=== Begin Enclosure ===

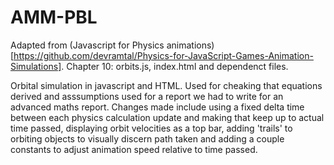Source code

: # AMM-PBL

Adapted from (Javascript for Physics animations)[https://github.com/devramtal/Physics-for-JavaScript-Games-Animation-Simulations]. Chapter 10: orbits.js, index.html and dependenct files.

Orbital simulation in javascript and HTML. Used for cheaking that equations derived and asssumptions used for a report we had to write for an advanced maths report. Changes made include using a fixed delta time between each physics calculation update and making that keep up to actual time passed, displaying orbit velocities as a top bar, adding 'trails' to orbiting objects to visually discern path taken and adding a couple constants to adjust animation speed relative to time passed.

=== End Enclosure ===
=== Begin Enclosure ===

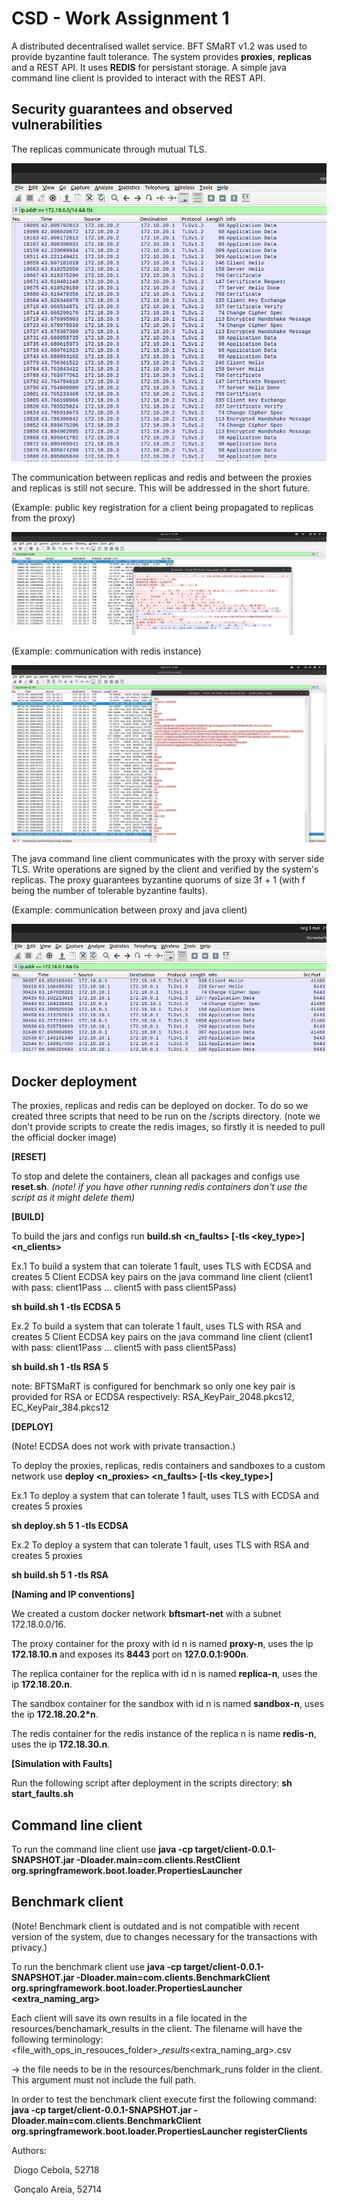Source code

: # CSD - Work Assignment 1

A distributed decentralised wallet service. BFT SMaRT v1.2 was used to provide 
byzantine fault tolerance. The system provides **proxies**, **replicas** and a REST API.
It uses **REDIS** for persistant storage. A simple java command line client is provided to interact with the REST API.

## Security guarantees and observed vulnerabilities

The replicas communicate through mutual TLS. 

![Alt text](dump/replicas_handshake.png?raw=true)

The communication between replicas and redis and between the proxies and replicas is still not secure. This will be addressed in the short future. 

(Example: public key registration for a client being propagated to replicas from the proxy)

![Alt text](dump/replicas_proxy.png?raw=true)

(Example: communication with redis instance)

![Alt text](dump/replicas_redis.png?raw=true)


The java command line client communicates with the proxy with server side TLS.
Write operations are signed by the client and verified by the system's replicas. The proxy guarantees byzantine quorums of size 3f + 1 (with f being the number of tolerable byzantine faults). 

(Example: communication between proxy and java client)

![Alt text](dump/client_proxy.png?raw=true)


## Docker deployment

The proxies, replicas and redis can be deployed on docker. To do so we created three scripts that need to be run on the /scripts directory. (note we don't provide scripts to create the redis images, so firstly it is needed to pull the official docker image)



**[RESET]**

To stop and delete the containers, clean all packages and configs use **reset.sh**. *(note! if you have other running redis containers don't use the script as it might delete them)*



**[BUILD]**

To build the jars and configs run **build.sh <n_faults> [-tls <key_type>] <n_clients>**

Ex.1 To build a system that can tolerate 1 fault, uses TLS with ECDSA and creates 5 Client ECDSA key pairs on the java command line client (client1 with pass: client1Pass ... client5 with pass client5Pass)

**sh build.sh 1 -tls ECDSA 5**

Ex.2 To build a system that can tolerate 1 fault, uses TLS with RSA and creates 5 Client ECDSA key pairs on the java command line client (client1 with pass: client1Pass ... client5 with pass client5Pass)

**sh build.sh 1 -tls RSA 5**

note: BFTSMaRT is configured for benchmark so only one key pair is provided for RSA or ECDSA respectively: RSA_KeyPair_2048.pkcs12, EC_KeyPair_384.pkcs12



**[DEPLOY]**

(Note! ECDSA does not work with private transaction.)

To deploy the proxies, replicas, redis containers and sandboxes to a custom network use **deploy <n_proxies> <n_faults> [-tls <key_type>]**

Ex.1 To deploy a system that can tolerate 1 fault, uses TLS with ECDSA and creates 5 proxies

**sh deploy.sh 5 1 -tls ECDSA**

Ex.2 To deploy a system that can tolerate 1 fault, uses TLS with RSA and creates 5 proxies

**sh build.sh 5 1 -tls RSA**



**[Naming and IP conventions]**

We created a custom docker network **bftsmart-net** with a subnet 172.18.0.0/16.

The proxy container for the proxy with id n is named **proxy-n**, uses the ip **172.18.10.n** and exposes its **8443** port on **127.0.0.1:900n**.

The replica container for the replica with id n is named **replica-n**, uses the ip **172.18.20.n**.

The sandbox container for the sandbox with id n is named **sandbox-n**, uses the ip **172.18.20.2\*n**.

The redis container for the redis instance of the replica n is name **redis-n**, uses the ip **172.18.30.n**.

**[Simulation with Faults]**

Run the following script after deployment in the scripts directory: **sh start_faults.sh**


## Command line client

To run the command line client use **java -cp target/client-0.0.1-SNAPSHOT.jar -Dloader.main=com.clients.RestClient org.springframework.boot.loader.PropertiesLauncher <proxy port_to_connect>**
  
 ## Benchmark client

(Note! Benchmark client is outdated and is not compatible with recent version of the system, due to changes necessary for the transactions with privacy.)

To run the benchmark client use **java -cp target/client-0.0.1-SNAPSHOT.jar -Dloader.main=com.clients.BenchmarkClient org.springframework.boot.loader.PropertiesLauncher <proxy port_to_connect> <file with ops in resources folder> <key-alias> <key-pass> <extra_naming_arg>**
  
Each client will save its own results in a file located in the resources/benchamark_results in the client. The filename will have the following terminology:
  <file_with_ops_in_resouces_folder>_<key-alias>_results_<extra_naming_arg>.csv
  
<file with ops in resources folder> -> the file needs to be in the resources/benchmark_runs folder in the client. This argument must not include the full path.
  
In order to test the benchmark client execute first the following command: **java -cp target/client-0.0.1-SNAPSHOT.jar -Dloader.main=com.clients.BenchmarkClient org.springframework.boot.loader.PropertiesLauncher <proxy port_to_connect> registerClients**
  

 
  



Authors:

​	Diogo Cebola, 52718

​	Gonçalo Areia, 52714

=== End Enclosure ===

For an answer, give a copy of every line in the listing that holds the word "have".

▶ [Finished exercise]
To stop and delete the containers, clean all packages and configs use **reset.sh**. *(note! if you have other running redis containers don't use the script as it might delete them)*
Each client will save its own results in a file located in the resources/benchamark_results in the client. The filename will have the following terminology:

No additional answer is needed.